Activity: Report every line below that holds the word "Number".

::: Supplied records :::

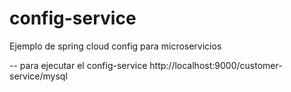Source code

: # config-service
Ejemplo de spring cloud config para microservicios

-- para ejecutar el config-service
http://localhost:9000/customer-service/mysql
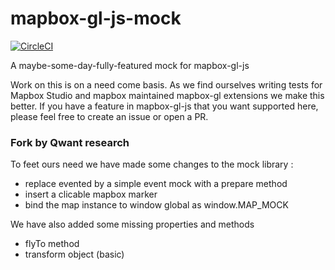 # mapbox-gl-js-mock

[![CircleCI](https://circleci.com/gh/mapbox/mapbox-gl-js-mock/tree/master.svg?style=svg)](https://circleci.com/gh/mapbox/mapbox-gl-js-mock/tree/master)

A maybe-some-day-fully-featured mock for mapbox-gl-js

Work on this is on a need come basis. As we find ourselves writing tests for Mapbox Studio and mapbox maintained mapbox-gl extensions we make this better.
If you have a feature in mapbox-gl-js that you want supported here, please feel free to create an issue or open a PR.


### Fork by Qwant research 
To feet ours need we have made some changes to the mock library :

- replace evented by a simple event mock with a prepare method
- insert a clicable mapbox marker
- bind the map instance to window global as window.MAP_MOCK

We have also added some missing properties and methods 
- flyTo method
- transform object (basic)

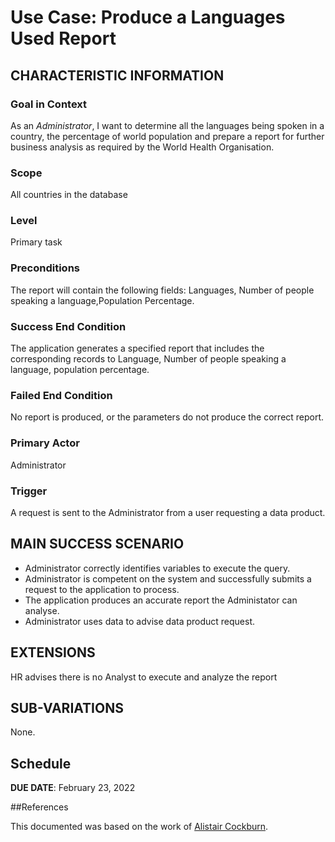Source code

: # Use Case: Produce a Languages Used Report

## CHARACTERISTIC INFORMATION

### Goal in Context
As an *Administrator*, I want to determine all the languages being spoken in a country, the percentage of world population and prepare a report for further business analysis as required by the World Health Organisation.
### Scope
All countries in the database
### Level
Primary task
### Preconditions
The report will contain the following fields: Languages, Number of people speaking a language,Population Percentage.
### Success End Condition
The application generates a specified report that includes the corresponding records to Language, Number of people speaking a language, population percentage.
### Failed End Condition
No report is produced, or the parameters do not produce the correct report.
### Primary Actor
Administrator
### Trigger
A request is sent to the Administrator from a user requesting a data product.
## MAIN SUCCESS SCENARIO

- Administrator correctly identifies variables to execute the query.
- Administrator is competent on the system and successfully submits a request to the application to process.
- The application produces an accurate report the Administator can analyse.
- Administrator uses data to advise data product request.

## EXTENSIONS

HR advises there is no Analyst to execute and analyze the report

## SUB-VARIATIONS

None.

## Schedule

**DUE DATE**: February 23, 2022

##References

This documented was based on the work of [Alistair Cockburn](https://cis.bentley.edu/lwaguespack/CS360_Site/Downloads_files/Use%20Case%20Template%20%28Cockburn%29.pdf).
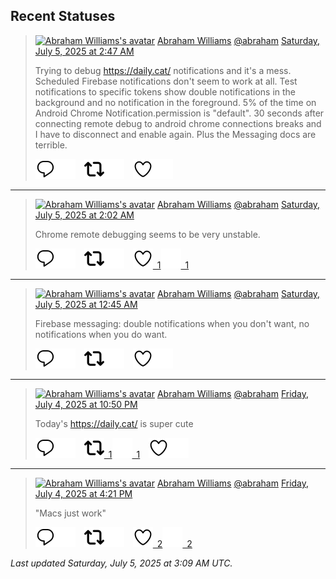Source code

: ## Recent Statuses

> <a href="https://indieweb.social/@abraham"><img alt="Abraham Williams's avatar" src="https://cdn.masto.host/indiewebsocial/accounts/avatars/109/292/540/382/343/163/original/d00f2e03ce9c85b1.jpg" height="24" width="24" ></a> [Abraham Williams](https://indieweb.social/@abraham) [@abraham](https://indieweb.social/@abraham) [Saturday, July 5, 2025 at 2:47 AM](https://indieweb.social/@abraham/114798337873772580)
>
> Trying to debug https://daily.cat/ notifications and it&#39;s a mess. Scheduled Firebase notifications don&#39;t seem to work at all. Test notifications to specific tokens show double notifications in the background and no notification in the foreground. 5% of the time on Android Chrome Notification.permission is &quot;default&quot;. 30 seconds after connecting remote debug to android chrome connections breaks and I have to disconnect and enable again. Plus the Messaging docs are terrible.
>
> [![Reply](./images/reply_light.svg#gh-light-mode-only "Reply")](https://indieweb.social/@abraham/114798337873772580#gh-light-mode-only)[![Reply](./images/reply.svg#gh-dark-mode-only "Reply")](https://indieweb.social/@abraham/114798337873772580#gh-dark-mode-only)&emsp;[![Boost](./images/retweet_light.svg#gh-light-mode-only "Boost")](https://indieweb.social/@abraham/114798337873772580#gh-light-mode-only)[![Boost](./images/retweet.svg#gh-dark-mode-only "Boost")](https://indieweb.social/@abraham/114798337873772580#gh-dark-mode-only)&emsp;[![Favorite](./images/like_light.svg#gh-light-mode-only "Favorite")](https://indieweb.social/@abraham/114798337873772580#gh-light-mode-only)[![Favorite](./images/like.svg#gh-dark-mode-only "Favorite")](https://indieweb.social/@abraham/114798337873772580#gh-dark-mode-only)


---

> <a href="https://indieweb.social/@abraham"><img alt="Abraham Williams's avatar" src="https://cdn.masto.host/indiewebsocial/accounts/avatars/109/292/540/382/343/163/original/d00f2e03ce9c85b1.jpg" height="24" width="24" ></a> [Abraham Williams](https://indieweb.social/@abraham) [@abraham](https://indieweb.social/@abraham) [Saturday, July 5, 2025 at 2:02 AM](https://indieweb.social/@abraham/114798162639559638)
>
> Chrome remote debugging seems to be very unstable.
>
> [![Reply](./images/reply_light.svg#gh-light-mode-only "Reply")](https://indieweb.social/@abraham/114798162639559638#gh-light-mode-only)[![Reply](./images/reply.svg#gh-dark-mode-only "Reply")](https://indieweb.social/@abraham/114798162639559638#gh-dark-mode-only)&emsp;[![Boost](./images/retweet_light.svg#gh-light-mode-only "Boost")](https://indieweb.social/@abraham/114798162639559638#gh-light-mode-only)[![Boost](./images/retweet.svg#gh-dark-mode-only "Boost")](https://indieweb.social/@abraham/114798162639559638#gh-dark-mode-only)&emsp;[![Favorite](./images/like_light.svg#gh-light-mode-only "Favorite")&ensp;1](https://indieweb.social/@abraham/114798162639559638#gh-light-mode-only)[![Favorite](./images/like.svg#gh-dark-mode-only "Favorite")&ensp;1](https://indieweb.social/@abraham/114798162639559638#gh-dark-mode-only)


---

> <a href="https://indieweb.social/@abraham"><img alt="Abraham Williams's avatar" src="https://cdn.masto.host/indiewebsocial/accounts/avatars/109/292/540/382/343/163/original/d00f2e03ce9c85b1.jpg" height="24" width="24" ></a> [Abraham Williams](https://indieweb.social/@abraham) [@abraham](https://indieweb.social/@abraham) [Saturday, July 5, 2025 at 12:45 AM](https://indieweb.social/@abraham/114797860817334747)
>
> Firebase messaging: double notifications when you don&#39;t want, no notifications when you do want.
>
> [![Reply](./images/reply_light.svg#gh-light-mode-only "Reply")](https://indieweb.social/@abraham/114797860817334747#gh-light-mode-only)[![Reply](./images/reply.svg#gh-dark-mode-only "Reply")](https://indieweb.social/@abraham/114797860817334747#gh-dark-mode-only)&emsp;[![Boost](./images/retweet_light.svg#gh-light-mode-only "Boost")](https://indieweb.social/@abraham/114797860817334747#gh-light-mode-only)[![Boost](./images/retweet.svg#gh-dark-mode-only "Boost")](https://indieweb.social/@abraham/114797860817334747#gh-dark-mode-only)&emsp;[![Favorite](./images/like_light.svg#gh-light-mode-only "Favorite")](https://indieweb.social/@abraham/114797860817334747#gh-light-mode-only)[![Favorite](./images/like.svg#gh-dark-mode-only "Favorite")](https://indieweb.social/@abraham/114797860817334747#gh-dark-mode-only)


---

> <a href="https://indieweb.social/@abraham"><img alt="Abraham Williams's avatar" src="https://cdn.masto.host/indiewebsocial/accounts/avatars/109/292/540/382/343/163/original/d00f2e03ce9c85b1.jpg" height="24" width="24" ></a> [Abraham Williams](https://indieweb.social/@abraham) [@abraham](https://indieweb.social/@abraham) [Friday, July 4, 2025 at 10:50 PM](https://indieweb.social/@abraham/114797409704563212)
>
> Today&#39;s https://daily.cat/ is super cute
>
> [![Reply](./images/reply_light.svg#gh-light-mode-only "Reply")](https://indieweb.social/@abraham/114797409704563212#gh-light-mode-only)[![Reply](./images/reply.svg#gh-dark-mode-only "Reply")](https://indieweb.social/@abraham/114797409704563212#gh-dark-mode-only)&emsp;[![Boost](./images/retweet_light.svg#gh-light-mode-only "Boost")&ensp;1](https://indieweb.social/@abraham/114797409704563212#gh-light-mode-only)[![Boost](./images/retweet.svg#gh-dark-mode-only "Boost")&ensp;1](https://indieweb.social/@abraham/114797409704563212#gh-dark-mode-only)&emsp;[![Favorite](./images/like_light.svg#gh-light-mode-only "Favorite")](https://indieweb.social/@abraham/114797409704563212#gh-light-mode-only)[![Favorite](./images/like.svg#gh-dark-mode-only "Favorite")](https://indieweb.social/@abraham/114797409704563212#gh-dark-mode-only)


---

> <a href="https://indieweb.social/@abraham"><img alt="Abraham Williams's avatar" src="https://cdn.masto.host/indiewebsocial/accounts/avatars/109/292/540/382/343/163/original/d00f2e03ce9c85b1.jpg" height="24" width="24" ></a> [Abraham Williams](https://indieweb.social/@abraham) [@abraham](https://indieweb.social/@abraham) [Friday, July 4, 2025 at 4:21 PM](https://indieweb.social/@abraham/114795876266977845)
>
> &quot;Macs just work&quot;
>
> [![Reply](./images/reply_light.svg#gh-light-mode-only "Reply")](https://indieweb.social/@abraham/114795876266977845#gh-light-mode-only)[![Reply](./images/reply.svg#gh-dark-mode-only "Reply")](https://indieweb.social/@abraham/114795876266977845#gh-dark-mode-only)&emsp;[![Boost](./images/retweet_light.svg#gh-light-mode-only "Boost")](https://indieweb.social/@abraham/114795876266977845#gh-light-mode-only)[![Boost](./images/retweet.svg#gh-dark-mode-only "Boost")](https://indieweb.social/@abraham/114795876266977845#gh-dark-mode-only)&emsp;[![Favorite](./images/like_light.svg#gh-light-mode-only "Favorite")&ensp;2](https://indieweb.social/@abraham/114795876266977845#gh-light-mode-only)[![Favorite](./images/like.svg#gh-dark-mode-only "Favorite")&ensp;2](https://indieweb.social/@abraham/114795876266977845#gh-dark-mode-only)


_Last updated Saturday, July 5, 2025 at 3:09 AM UTC._
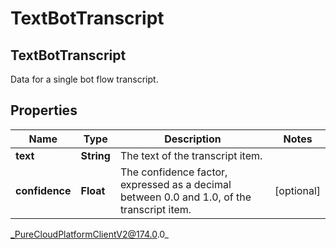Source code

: # TextBotTranscript

## TextBotTranscript
Data for a single bot flow transcript.

## Properties

|Name | Type | Description | Notes|
|------------ | ------------- | ------------- | -------------|
| **text** | **String** | The text of the transcript item. | |
| **confidence** | **Float** | The confidence factor, expressed as a decimal between 0.0 and 1.0, of the transcript item. | [optional] |



_PureCloudPlatformClientV2@174.0.0_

:::

Response to the task:
The report will contain the following fields: Languages, Number of people speaking a language,Population Percentage.
The application generates a specified report that includes the corresponding records to Language, Number of people speaking a language, population percentage.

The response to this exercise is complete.